The presented paper investigates the nonlinear vibration of a nanobeam with a piezoelectric layer bounded to its top surface considering the nonlocal piezoelectricity theory. To do this, Hamilton’s principle is implemented to derive the governing nonlinear vibration equations of the nanobeam by assumption of nonlocal piezoelectricity and a nonlinear strain–displacement relation. Then, the Galerkin separation method is applied to transform and simplify the partial differential equation of the nonlinear oscillation to an ordinary one with quadratic and cubic nonlinearities in the time domain. By implementing the multiple-scale perturbation method, an analytical relation for the nonlinear natural frequencies is obtained as a function of the oscillation amplitude and the nonlocal size scale parameter. Then, the nonlinear vibration characteristics of the nanobeam are investigated at higher modes of vibration and the size scale effects are reviewed comprehensively.
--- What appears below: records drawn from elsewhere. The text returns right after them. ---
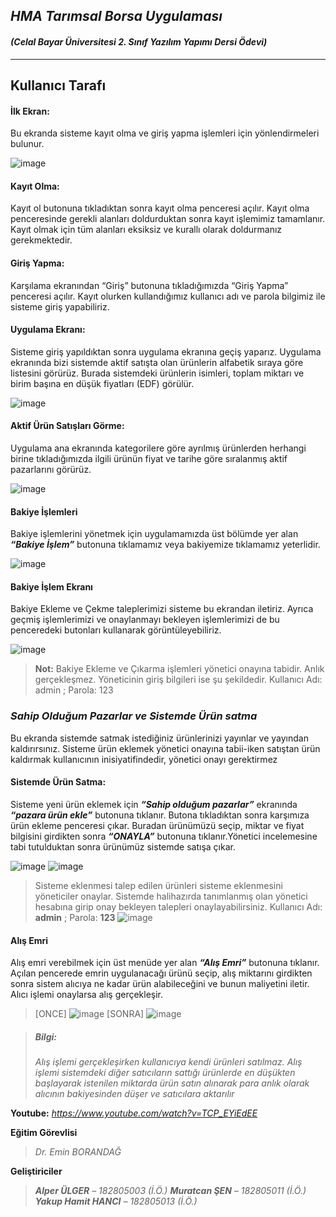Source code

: ## ***HMA Tarımsal Borsa Uygulaması***
#### _(Celal Bayar Üniversitesi 2. Sınıf Yazılım Yapımı Dersi Ödevi)_
________________________________________________________________________________________________________
## **Kullanıcı Tarafı**

#### **İlk Ekran:**
  Bu ekranda sisteme kayıt olma ve giriş yapma işlemleri için yönlendirmeleri bulunur.
 
 ![image](https://user-images.githubusercontent.com/61211736/118716581-a8cd5480-b82d-11eb-9c6b-e0030636f38d.png)

#### **Kayıt Olma:**
  Kayıt ol butonuna tıkladıktan sonra kayıt olma penceresi açılır. Kayıt olma penceresinde gerekli alanları doldurduktan sonra kayıt işlemimiz tamamlanır. Kayıt olmak için tüm alanları eksiksiz ve kurallı olarak doldurmanız gerekmektedir.

#### **Giriş Yapma:**
  Karşılama ekranından “Giriş” butonuna tıkladığımızda “Giriş Yapma” penceresi açılır. Kayıt olurken kullandığımız kullanıcı adı ve parola bilgimiz ile sisteme giriş yapabiliriz.

#### **Uygulama Ekranı:**
  Sisteme giriş yapıldıktan sonra uygulama ekranına geçiş yaparız. Uygulama ekranında bizi sistemde aktif satışta olan ürünlerin alfabetik sıraya göre listesini görürüz. Burada sistemdeki ürünlerin isimleri, toplam miktarı ve birim başına en düşük fiyatları (EDF) görülür.
 
 ![image](https://user-images.githubusercontent.com/61211736/118717025-2f823180-b82e-11eb-85b7-e5c96345a8b3.png)

#### **Aktif Ürün Satışları Görme:**
  Uygulama ana ekranında kategorilere göre ayrılmış ürünlerden herhangi birine tıkladığımızda ilgili ürünün fiyat ve tarihe göre sıralanmış aktif pazarlarını görürüz.
 
 ![image](https://user-images.githubusercontent.com/61211736/118717122-4de82d00-b82e-11eb-911d-85c0051edbe5.png)

#### **Bakiye İşlemleri**
  Bakiye işlemlerini yönetmek için uygulamamızda üst bölümde yer alan ***“Bakiye İşlem”*** butonuna tıklamamız veya bakiyemize tıklamamız yeterlidir.
  
  ![image](https://user-images.githubusercontent.com/61211736/118717291-8daf1480-b82e-11eb-9e91-daa0262dcfc5.png)

#### **Bakiye İşlem Ekranı**
  Bakiye Ekleme ve Çekme taleplerimizi sisteme bu ekrandan iletiriz. Ayrıca geçmiş işlemlerimizi ve onaylanmayı bekleyen işlemlerimizi de bu penceredeki butonları kullanarak görüntüleyebiliriz.
 
 ![image](https://user-images.githubusercontent.com/61211736/118717389-added380-b82e-11eb-9418-a6eff35434da.png)

> **Not:** Bakiye Ekleme ve Çıkarma işlemleri yönetici onayına tabidir. Anlık gerçekleşmez. 
> Yöneticinin giriş bilgileri ise şu şekildedir. Kullanıcı Adı: admin ; Parola: 123

### ***Sahip Olduğum Pazarlar ve Sistemde Ürün satma***
  Bu ekranda sistemde satmak istediğiniz ürünlerinizi yayınlar ve yayından kaldırırsınız. Sisteme ürün eklemek yönetici onayına tabii-iken satıştan ürün kaldırmak kullanıcının inisiyatifindedir, yönetici onayı gerektirmez

#### **Sistemde Ürün Satma:**
  Sisteme yeni ürün eklemek için ***“Sahip olduğum pazarlar”*** ekranında ***“pazara ürün ekle”*** butonuna tıklanır. Butona tıkladıktan sonra karşımıza ürün ekleme penceresi çıkar. Buradan ürünümüzü seçip, miktar ve fiyat bilgisini girdikten sonra ***“ONAYLA”*** butonuna tıklanır.Yönetici incelemesine tabi tutulduktan sonra ürünümüz sistemde satışa çıkar.
  
  ![image](https://user-images.githubusercontent.com/61211736/118717957-61e05e80-b82f-11eb-8881-7e0fa39da1ed.png)
  ![image](https://user-images.githubusercontent.com/61211736/118718341-c996a980-b82f-11eb-813b-a05c77b9b6f8.png)


> Sisteme eklenmesi talep edilen ürünleri sisteme eklenmesini yöneticiler onaylar. Sistemde halihazırda tanımlanmış olan yönetici hesabına girip onay bekleyen talepleri onaylayabilirsiniz. 
> Kullanıcı Adı: **admin** ; Parola: **123**
> ![image](https://user-images.githubusercontent.com/61211736/118718271-b5eb4300-b82f-11eb-822b-8c0883783eb3.png)

#### **Alış Emri**
  Alış emri verebilmek için üst menüde yer alan ***“Alış Emri”*** butonuna tıklanır. Açılan pencerede emrin uygulanacağı ürünü seçip, alış miktarını girdikten sonra sistem alıcıya ne kadar ürün alabileceğini ve bunun maliyetini iletir. Alıcı işlemi onaylarsa alış gerçekleşir. 
  
  > [ONCE] ![image](https://user-images.githubusercontent.com/61211736/118718437-e6cb7800-b82f-11eb-8eb6-cae44016ed56.png)
  > [SONRA] ![image](https://user-images.githubusercontent.com/61211736/118718500-fc40a200-b82f-11eb-8312-37ccd4a42af6.png)


> ##### **Bilgi**: 
> _Alış işlemi gerçekleşirken kullanıcıya kendi ürünleri satılmaz. Alış işlemi sistemdeki 
diğer satıcıların sattığı ürünlerde en düşükten başlayarak istenilen miktarda ürün satın alınarak 
para anlık olarak alıcının bakiyesinden düşer ve satıcılara aktarılır_


**Youtube:** _https://www.youtube.com/watch?v=TCP_EYiEdEE_


 **Eğitim Görevlisi**
 
> _Dr. Emin BORANDAĞ_

**Geliştiriciler**

> _**Alper ÜLGER** – 182805003 (İ.Ö.)_
> _**Muratcan ŞEN** – 182805011 (İ.Ö.)_
> _**Yakup Hamit HANCI** – 182805013 (İ.Ö.)_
It is observed that the nonlocal parameter decreases the nonlinear natural frequencies and becomes noticeable at higher modes of vibration. Moreover, by increasing the amplitude ratio, the nonlocal effects are decreased and the nonlocal nonlinear frequency approaches the local one. Also, the amplitude ratio has increasing effects on the nonlinear frequencies.

中文翻译：

---

基于非局域压电理论的高模压电层压纳米梁的非线性振动

所提出的论文研究了考虑非局域压电理论的纳米梁的非线性振动，其中压电层绑定到其顶面。为此，通过假设非局部压电性和非线性应变-位移关系，实施哈密顿原理以推导出纳米梁的控制非线性振动方程。然后，应用伽辽金分离法，将非线性振荡的偏微分方程化简为时域上具有二次和三次非线性的普通偏微分方程。通过实施多尺度微扰方法，非线性固有频率的解析关系作为振荡幅度和非局部尺寸尺度参数的函数获得。然后，研究了纳米梁在更高振动模式下的非线性振动特性，并全面审查了尺寸尺度效应。据观察，非局部参数降低了非线性固有频率，并在更高的振动模式下变得明显。此外，通过增加幅度比，非局部效应降低，非局部非线性频率接近局部非线性频率。此外，幅度比对非线性频率的影响越来越大。非局部效应减少，非局部非线性频率接近局部非线性频率。此外，幅度比对非线性频率的影响越来越大。非局部效应减少，非局部非线性频率接近局部非线性频率。此外，幅度比对非线性频率的影响越来越大。